[Plain-text document sources]
:::::

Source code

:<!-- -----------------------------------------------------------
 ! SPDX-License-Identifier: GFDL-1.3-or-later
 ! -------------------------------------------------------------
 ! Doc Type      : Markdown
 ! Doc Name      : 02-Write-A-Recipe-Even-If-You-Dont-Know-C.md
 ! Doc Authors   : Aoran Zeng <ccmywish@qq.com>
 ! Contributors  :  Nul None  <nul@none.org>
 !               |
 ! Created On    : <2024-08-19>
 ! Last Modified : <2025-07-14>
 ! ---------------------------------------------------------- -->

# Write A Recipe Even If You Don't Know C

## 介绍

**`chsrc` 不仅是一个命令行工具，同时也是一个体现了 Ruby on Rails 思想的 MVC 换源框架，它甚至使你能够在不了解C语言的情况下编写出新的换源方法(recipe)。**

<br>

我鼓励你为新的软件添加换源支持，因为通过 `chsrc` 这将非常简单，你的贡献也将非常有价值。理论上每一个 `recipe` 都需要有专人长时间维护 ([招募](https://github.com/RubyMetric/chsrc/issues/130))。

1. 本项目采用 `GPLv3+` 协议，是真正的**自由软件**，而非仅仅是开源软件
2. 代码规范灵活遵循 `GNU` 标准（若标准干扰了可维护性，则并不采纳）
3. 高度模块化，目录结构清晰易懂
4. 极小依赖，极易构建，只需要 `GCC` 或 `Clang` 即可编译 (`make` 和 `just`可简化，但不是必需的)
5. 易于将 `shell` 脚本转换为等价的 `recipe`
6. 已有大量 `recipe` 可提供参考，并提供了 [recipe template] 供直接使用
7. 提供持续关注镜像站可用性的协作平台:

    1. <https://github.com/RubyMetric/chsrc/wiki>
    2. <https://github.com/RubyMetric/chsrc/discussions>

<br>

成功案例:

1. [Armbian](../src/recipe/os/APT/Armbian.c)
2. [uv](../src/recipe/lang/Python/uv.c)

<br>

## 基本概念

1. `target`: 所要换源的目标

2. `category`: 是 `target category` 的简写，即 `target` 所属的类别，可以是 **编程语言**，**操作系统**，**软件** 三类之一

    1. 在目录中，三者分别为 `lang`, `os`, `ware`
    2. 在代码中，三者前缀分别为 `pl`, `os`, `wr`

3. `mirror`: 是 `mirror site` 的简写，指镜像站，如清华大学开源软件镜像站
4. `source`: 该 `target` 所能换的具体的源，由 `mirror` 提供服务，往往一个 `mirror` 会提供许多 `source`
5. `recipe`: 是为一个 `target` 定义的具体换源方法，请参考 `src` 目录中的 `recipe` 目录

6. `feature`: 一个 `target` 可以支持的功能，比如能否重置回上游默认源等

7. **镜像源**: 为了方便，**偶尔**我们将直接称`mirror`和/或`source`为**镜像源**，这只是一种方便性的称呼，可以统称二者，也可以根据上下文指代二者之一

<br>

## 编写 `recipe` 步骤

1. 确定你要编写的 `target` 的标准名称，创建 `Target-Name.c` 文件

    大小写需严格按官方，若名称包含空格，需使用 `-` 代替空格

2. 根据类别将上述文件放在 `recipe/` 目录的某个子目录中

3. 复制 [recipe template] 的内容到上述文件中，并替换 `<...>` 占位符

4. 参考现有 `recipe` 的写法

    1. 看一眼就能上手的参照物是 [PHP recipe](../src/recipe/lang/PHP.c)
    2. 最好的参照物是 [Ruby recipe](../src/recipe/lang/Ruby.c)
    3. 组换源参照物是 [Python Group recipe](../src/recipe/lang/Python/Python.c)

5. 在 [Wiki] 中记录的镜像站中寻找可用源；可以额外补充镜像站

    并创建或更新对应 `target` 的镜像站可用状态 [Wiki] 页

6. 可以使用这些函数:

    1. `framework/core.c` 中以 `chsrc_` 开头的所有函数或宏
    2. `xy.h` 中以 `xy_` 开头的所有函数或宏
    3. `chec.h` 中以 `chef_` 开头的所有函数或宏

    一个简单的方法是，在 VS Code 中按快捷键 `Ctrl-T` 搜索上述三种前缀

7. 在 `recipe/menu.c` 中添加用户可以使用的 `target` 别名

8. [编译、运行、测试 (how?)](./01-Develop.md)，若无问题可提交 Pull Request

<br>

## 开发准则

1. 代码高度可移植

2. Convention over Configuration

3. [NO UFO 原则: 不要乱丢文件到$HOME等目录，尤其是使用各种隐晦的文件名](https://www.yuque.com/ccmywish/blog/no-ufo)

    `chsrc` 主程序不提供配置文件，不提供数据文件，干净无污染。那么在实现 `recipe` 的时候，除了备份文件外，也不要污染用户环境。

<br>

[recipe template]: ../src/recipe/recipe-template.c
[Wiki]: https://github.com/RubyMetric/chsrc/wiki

:::::

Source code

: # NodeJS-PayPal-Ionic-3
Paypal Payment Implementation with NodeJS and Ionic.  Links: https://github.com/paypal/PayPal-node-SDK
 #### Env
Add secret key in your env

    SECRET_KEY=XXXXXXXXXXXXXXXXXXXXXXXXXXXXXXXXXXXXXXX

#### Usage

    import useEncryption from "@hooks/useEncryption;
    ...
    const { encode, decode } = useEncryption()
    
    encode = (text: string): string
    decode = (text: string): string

:::::

[Required work]:
From the entries above, return exactly the line containing "encode = (text: string): string", the line containing "decode = (text: string): string", and all lines between, and nothing else.

[Solution]:
    encode = (text: string): string
    decode = (text: string): string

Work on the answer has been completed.